#### GIVEN ENTRIES

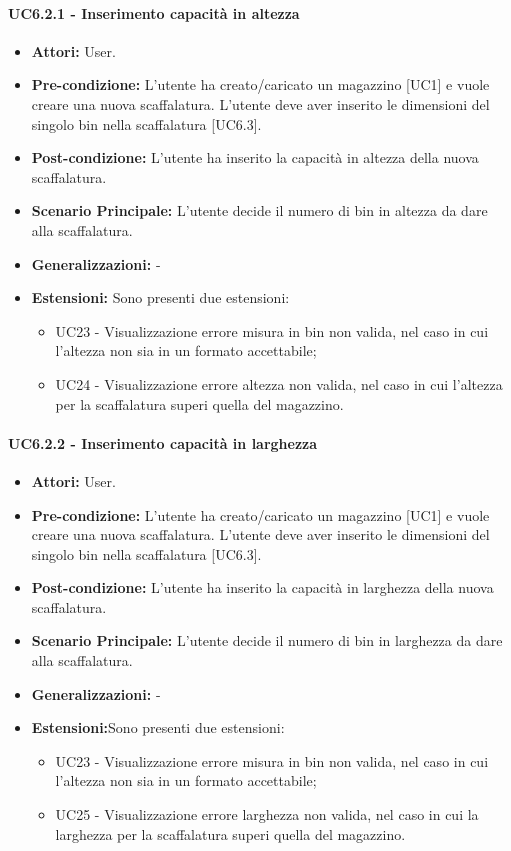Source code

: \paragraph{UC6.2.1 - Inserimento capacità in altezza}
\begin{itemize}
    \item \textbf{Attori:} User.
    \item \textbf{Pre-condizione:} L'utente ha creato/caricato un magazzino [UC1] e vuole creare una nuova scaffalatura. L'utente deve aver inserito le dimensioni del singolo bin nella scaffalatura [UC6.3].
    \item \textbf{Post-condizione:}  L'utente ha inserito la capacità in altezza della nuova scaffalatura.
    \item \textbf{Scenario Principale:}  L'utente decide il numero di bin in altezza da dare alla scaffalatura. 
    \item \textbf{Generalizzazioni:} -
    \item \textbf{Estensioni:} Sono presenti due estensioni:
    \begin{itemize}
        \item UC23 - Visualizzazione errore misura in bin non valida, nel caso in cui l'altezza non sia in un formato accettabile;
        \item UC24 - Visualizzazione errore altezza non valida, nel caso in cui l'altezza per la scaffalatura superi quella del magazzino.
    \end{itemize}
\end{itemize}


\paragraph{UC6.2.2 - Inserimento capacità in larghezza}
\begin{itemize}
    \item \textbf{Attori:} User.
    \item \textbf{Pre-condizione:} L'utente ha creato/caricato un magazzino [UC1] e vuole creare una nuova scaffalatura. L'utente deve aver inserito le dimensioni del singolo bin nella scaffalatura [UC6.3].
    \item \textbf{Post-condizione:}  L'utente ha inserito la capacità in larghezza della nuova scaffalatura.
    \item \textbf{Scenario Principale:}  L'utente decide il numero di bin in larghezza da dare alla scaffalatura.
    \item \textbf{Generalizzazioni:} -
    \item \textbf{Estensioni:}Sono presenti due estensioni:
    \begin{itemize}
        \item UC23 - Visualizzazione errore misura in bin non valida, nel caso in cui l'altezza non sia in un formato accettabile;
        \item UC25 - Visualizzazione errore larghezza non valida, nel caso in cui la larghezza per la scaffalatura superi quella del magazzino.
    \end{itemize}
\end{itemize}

* * *

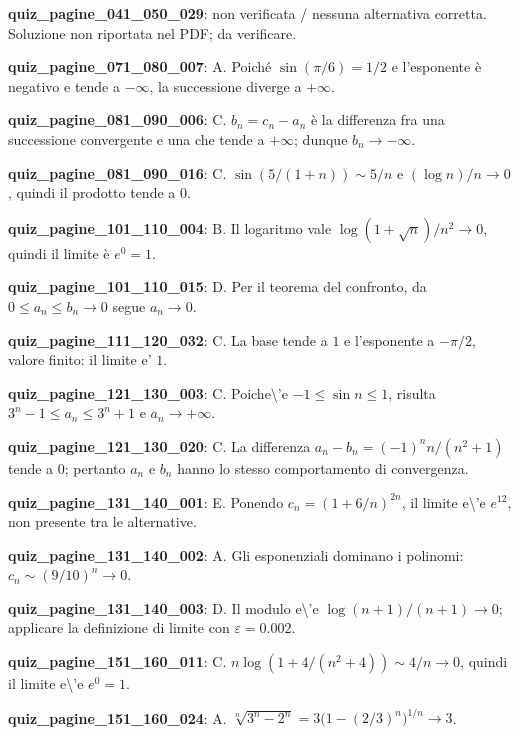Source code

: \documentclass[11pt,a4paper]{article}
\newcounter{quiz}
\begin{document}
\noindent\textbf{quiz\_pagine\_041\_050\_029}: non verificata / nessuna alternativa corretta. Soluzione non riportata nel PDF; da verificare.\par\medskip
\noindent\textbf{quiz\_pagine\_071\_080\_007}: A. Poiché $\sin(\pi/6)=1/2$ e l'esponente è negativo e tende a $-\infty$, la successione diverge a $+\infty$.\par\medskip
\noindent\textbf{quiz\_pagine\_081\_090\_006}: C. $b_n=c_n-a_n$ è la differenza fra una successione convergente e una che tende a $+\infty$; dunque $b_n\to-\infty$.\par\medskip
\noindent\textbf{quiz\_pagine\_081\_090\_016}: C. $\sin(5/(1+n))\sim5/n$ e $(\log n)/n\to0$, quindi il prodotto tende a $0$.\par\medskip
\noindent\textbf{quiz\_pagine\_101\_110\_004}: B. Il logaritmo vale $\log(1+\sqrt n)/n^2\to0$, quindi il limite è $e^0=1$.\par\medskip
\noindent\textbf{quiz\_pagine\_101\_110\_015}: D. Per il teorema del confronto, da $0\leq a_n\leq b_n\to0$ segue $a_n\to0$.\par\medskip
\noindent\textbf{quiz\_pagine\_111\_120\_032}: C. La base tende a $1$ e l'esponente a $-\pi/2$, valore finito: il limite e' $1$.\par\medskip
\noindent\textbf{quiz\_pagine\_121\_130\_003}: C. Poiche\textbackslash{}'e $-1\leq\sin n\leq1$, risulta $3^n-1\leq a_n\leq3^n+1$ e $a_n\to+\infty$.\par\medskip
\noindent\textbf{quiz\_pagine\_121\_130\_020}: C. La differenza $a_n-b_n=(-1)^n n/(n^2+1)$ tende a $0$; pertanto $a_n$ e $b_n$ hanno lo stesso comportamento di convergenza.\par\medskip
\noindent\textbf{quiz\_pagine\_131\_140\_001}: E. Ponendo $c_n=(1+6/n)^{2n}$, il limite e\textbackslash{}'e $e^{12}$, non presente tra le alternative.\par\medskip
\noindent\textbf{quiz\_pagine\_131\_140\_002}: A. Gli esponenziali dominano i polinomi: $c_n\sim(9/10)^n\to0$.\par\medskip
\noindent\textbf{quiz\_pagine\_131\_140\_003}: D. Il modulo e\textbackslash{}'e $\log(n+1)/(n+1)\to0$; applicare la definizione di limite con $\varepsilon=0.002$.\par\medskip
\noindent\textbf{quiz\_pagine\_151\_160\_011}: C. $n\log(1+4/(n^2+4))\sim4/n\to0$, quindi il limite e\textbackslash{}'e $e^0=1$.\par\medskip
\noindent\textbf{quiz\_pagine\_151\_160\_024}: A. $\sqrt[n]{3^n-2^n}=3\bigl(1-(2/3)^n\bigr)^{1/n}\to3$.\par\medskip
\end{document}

--

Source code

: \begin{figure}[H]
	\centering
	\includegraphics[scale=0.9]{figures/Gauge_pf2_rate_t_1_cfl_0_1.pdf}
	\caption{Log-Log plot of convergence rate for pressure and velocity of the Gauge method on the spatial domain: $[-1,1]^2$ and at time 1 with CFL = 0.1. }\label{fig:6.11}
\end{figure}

#### WHAT IS BEING ASKED
In the listing above, count every line that contains "Estensioni". Respond with the number alone.

#### REPLY TO THE TASK
2